İlk defa ikindi namazını Yunus (A.S) kılmıştır. Balığın karnında dört zulmet, karanlık içinde idi. Zellenin zulmeti, gecenin zulmeti, suyun zulmeti, Batnı hutun zulmeti. İşte Yunus (A.S) bu dört zulmetten kurtulduğu için Mevla’ya şükür olarak dört rekat ikindi namazının farzını kılmıştır. Bizlerde küfür, nifak, şirk, riya zulmetlerinden kurtulmak için ikindi namazımızı kılıyoruz.
İlk defa üç rekat akşam namazı kılan İsa (A.S) dır. Güneş battıktan sonra İsa (A.S) Cenabı Hak (cc) dan şu hitabı işitti.
Meali: << Ey Meryem oğlu! Sen insanlara beni ve validemi ALLAH’ın gayri mabud ittihaz edin dedin mi? (Maide 116)
İsa (A.S) gerek nefsinden ve gerekse validesinden uluhiyetin nefyi ve Hak subhanehu ve teâla hazretlerini isbat için üç rekat namaz kılmışlar ki Cenabı Hak azze vecelle hazretleri de bu hikmet üzerine vahdaniyetini birlemek ona hiçbir şeyi ortak koşmamanın bir şükrü olarak üç rekat akşamın farzını kılıyoruz. Akşam namazının üç rekat yani tek sayı olması, Mevla’mızın birliğine, vahdaniyetine işarettir.

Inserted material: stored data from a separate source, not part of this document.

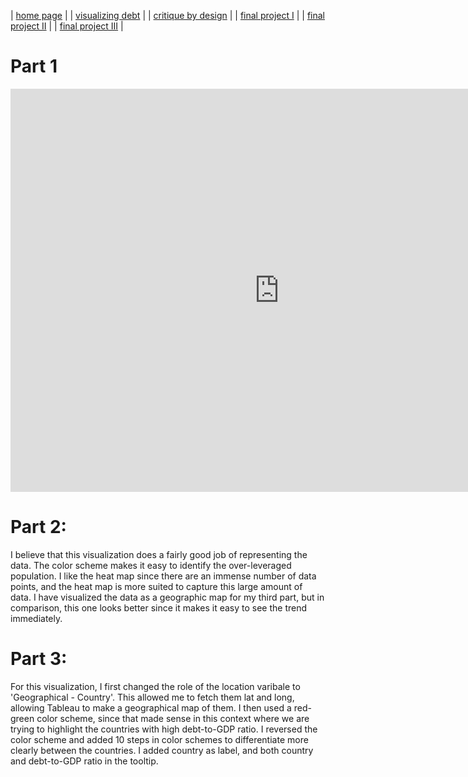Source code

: | [home page](https://noumanahmed-cmu.github.io/NoumanAhmed-Portfolio/) |
| [visualizing debt](visualizing-government-debt) | 
| [critique by design](https://noumanahmed-cmu.github.io/NoumanAhmed-Portfolio/critique-by-design) | 
| [final project I](https://noumanahmed-cmu.github.io/NoumanAhmed-Portfolio/final-project-part-one) | 
| [final project II](https://noumanahmed-cmu.github.io/NoumanAhmed-Portfolio/final-project-part-two) | 
| [final project III](https://noumanahmed-cmu.github.io/NoumanAhmed-Portfolio/final-project-part-three) |

# Part 1
<iframe src="https://data.oecd.org/chart/7fa5" width="860" height="645" style="border: 0" mozallowfullscreen="true" webkitallowfullscreen="true" allowfullscreen="true"><a href="https://data.oecd.org/chart/7fa5" target="_blank">OECD Chart: General government debt, Total, % of GDP, Annual, 2022</a></iframe>

# Part 2:

<script type='text/javascript'>
var divElement = document.getElementById('viz1702068916444');
var vizElement = divElement.getElementsByTagName('object')[0];
vizElement.style.width='100%';vizElement.style.height=(divElement.offsetWidth*0.75)+'px';
var scriptElement = document.createElement('script');
scriptElement.src = 'https://public.tableau.com/javascripts/api/viz_v1.js';
vizElement.parentNode.insertBefore(scriptElement, vizElement);
</script>


I believe that this visualization does a fairly good job of representing the data. The color scheme makes it easy to identify the over-leveraged population. I like the heat map since there are an immense number of data points, and the heat map is more suited to capture this large amount of data. I have visualized the data as a geographic map for my third part, but in comparison, this one looks better since it makes it easy to see the trend immediately. 

# Part 3:


For this visualization, I first changed the role of the location varibale to 'Geographical - Country'. This allowed me to fetch them lat and long, allowing Tableau to make a geographical map of them. I then used a red-green color scheme, since that made sense in this context where we are trying to highlight the countries with high debt-to-GDP ratio. I reversed the color scheme and added 10 steps  in color schemes to differentiate more clearly between the countries. I added country as label, and both country and debt-to-GDP ratio in the tooltip.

İlk defa yatsı namazını dört rekat olarak kılan Musa (A.S) dır. Firavunun zulmünden kurtulmanın bir şükrü olarak kılmıştır. Bizde hidayet nuruna ve Mevla’mıza kavuşmak için dört rekat yatsı namazının farzını kılıyoruz. İşte peygamberler ahir hayatlarına kadar namaz kıldıkları gibi semadaki Meleklerde yaratıldıkları günden beri secde ve rükuda ve kimi kıyam halinde Mevla’ya ibadet etmektedirler. Biz mü’minlerde ölünceye kadar meleklerin her nevi ibadetinin tümüyle Mevla’mıza ibadet edeceğiz.